WordPress is a fabulous piece of software, so good that it has become one of the few programs that I wished I had written myself, because I know that had I done so I would have received universal acclaim.
I have used WordPress for hundreds of hours over the past year writing this blog. It has been a constant companion, one that has never betrayed my trust, and one that has not only amazed me by its quality and reliability but has also demonstrated each and every day that I have used it what can be accomplished by elegance in design.
Moreover, WordPress is not just yet another software package, but a community and a company based on that community.
I am confident that both the xompany and the WordPress community will be with us for decades to come, so much so that I am basing my own volunteer efforts to honor our Fallen Soldiers and their survivorrs entirely on WordPress. I also plan to rely on WordPress to maintain this blog and my other web-based activities for the years left to me.
I am so impressed by WordPress that I would rely on it if it were proprietary, as is the case with vendors such as IBM, Adobe, and Microsoft.
Yet WordPress is open-source. Indeed, I have found it to be the best web-based application I have yet used.
Though WordPress deserves this personal award on its merits, I take special pleasure in that it is open-source.

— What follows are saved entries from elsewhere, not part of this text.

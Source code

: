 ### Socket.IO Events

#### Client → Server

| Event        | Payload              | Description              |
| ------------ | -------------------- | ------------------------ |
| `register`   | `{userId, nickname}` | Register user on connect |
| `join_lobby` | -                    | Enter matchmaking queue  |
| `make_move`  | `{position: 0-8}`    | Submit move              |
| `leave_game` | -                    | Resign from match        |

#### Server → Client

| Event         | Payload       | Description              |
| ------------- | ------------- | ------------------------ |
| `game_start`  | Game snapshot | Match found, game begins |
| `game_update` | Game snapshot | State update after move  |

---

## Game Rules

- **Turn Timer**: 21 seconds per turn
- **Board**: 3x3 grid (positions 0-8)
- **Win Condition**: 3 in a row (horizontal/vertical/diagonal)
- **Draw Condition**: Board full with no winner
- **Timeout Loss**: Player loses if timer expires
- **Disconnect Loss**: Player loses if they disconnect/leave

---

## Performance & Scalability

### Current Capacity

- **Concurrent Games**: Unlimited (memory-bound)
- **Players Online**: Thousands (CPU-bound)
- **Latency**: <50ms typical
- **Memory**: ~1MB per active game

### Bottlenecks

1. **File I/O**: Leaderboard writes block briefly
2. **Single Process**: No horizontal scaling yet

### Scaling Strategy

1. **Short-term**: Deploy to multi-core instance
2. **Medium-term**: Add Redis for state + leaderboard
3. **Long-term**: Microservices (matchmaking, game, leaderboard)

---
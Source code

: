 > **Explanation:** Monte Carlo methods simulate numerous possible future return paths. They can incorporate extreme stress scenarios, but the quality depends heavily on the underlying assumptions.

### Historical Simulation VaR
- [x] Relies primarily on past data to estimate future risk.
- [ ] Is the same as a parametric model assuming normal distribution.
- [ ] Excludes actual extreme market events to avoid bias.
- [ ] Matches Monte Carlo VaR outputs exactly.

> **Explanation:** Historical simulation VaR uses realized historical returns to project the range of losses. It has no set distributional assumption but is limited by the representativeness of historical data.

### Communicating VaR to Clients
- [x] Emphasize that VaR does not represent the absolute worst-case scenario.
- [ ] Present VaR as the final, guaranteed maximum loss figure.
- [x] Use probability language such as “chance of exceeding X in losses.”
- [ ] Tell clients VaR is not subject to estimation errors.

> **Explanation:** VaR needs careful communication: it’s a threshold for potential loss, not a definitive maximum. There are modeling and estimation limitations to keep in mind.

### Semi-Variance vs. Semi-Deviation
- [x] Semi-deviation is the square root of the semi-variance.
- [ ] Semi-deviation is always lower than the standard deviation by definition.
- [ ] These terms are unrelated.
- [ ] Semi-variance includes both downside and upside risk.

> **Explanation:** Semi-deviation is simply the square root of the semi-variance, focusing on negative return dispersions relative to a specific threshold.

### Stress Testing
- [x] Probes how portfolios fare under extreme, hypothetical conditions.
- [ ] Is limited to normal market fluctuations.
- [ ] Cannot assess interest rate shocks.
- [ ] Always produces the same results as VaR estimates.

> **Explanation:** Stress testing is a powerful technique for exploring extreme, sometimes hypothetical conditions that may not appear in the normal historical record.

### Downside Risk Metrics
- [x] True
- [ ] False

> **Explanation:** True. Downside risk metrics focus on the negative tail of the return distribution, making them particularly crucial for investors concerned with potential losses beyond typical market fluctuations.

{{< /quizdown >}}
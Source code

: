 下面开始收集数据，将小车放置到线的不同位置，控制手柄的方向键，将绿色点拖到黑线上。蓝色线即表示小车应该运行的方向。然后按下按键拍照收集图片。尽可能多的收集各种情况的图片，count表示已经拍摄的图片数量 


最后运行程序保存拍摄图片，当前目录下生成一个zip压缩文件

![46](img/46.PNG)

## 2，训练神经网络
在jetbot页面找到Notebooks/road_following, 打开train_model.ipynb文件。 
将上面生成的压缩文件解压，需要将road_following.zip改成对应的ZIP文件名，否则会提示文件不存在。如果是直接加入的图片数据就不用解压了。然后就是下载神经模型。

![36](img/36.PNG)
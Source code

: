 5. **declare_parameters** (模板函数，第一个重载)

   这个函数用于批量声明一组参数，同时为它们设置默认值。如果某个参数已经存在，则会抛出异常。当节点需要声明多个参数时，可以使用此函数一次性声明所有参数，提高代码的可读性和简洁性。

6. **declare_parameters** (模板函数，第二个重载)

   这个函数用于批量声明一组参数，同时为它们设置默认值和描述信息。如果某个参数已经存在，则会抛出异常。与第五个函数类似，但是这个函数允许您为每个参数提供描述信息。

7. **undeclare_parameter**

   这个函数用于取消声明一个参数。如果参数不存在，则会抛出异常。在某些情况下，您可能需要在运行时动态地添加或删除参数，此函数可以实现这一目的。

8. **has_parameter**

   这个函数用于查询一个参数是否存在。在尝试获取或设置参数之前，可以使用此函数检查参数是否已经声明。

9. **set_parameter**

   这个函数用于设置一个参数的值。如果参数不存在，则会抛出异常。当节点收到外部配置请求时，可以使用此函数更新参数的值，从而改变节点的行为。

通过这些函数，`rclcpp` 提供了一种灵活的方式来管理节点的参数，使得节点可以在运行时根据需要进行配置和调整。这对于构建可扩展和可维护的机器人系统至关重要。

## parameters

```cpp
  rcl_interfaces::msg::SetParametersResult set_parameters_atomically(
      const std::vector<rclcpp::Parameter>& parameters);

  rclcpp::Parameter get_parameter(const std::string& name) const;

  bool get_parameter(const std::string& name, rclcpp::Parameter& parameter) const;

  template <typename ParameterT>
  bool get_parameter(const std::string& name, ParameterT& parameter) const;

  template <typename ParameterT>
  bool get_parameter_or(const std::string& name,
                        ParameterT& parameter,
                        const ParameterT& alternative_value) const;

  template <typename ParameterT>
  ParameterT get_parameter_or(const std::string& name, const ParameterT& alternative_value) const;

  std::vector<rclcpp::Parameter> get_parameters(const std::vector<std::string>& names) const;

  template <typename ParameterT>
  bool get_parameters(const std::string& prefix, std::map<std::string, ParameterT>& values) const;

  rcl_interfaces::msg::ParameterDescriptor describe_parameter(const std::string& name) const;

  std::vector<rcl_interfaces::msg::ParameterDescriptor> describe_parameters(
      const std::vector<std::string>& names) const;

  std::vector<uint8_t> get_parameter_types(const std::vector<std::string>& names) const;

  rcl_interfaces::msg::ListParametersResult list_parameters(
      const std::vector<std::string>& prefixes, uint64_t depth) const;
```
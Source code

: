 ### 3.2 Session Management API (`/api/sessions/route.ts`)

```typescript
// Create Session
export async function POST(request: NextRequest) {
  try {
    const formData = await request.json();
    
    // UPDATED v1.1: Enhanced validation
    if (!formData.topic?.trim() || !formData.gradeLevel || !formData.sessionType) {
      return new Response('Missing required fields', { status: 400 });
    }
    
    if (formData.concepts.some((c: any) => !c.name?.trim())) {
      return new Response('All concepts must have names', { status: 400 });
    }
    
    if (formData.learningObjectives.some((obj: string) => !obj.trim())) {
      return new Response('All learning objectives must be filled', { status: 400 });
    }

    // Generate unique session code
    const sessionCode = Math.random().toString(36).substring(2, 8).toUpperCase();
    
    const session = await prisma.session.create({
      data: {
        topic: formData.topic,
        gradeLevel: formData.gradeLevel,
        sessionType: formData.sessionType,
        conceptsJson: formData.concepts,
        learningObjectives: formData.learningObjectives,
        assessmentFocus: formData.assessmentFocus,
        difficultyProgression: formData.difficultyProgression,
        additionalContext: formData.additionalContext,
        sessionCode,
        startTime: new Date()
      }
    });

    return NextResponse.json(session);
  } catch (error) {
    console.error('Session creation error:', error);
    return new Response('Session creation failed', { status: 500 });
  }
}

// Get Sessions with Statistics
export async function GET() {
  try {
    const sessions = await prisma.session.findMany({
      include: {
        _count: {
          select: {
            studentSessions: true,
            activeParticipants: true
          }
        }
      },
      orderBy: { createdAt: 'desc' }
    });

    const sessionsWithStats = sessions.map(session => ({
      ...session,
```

I concluded a recent post, Linux At Your Service: The Linux Service Agreement, in which I made mention of the remarkable reliability of Linux and IBM’s hardware, as follows:
I have told you about several incidents where people have been woken in the middle of the night to be informed of a problem.
I am sure that Linus Torvalds, the CEO of Linux, and Sam Palmisano, IBM’s current CEO, have also received such calls.
But I doubt they get many such calls these days. They can go to sleep with such confidence in their product that they know they will sleep like a baby, for after decades of work they are no longer babes in the woods.
I conclude this post by noting that software is inexorably moving to the web, and as it does so, especially as open-source, then the powers-that-be will face a great challenge:
Dear Bill Gates and Steve Ballmer,
Software is moving to the web, much of it as open-source.
You know that, I know that.
I also know that you go to bed each night knowing of the nightmare headed your way, a good example of which is WordPress.
I know also that as you try to fall asleep you are well aware that there are thousands of programmers hunched over their terminals –across the globe –doing their best to make Linux and other open-source projects better and better, each and every day.
No sweet dreams for you.
I hope the sweat is as cold as cold can be.
1. I have on occasion received an email from an IBM marketeer urging me to cast a vote for an award, to help IBM receive some recognition. I have ignored all such pleas.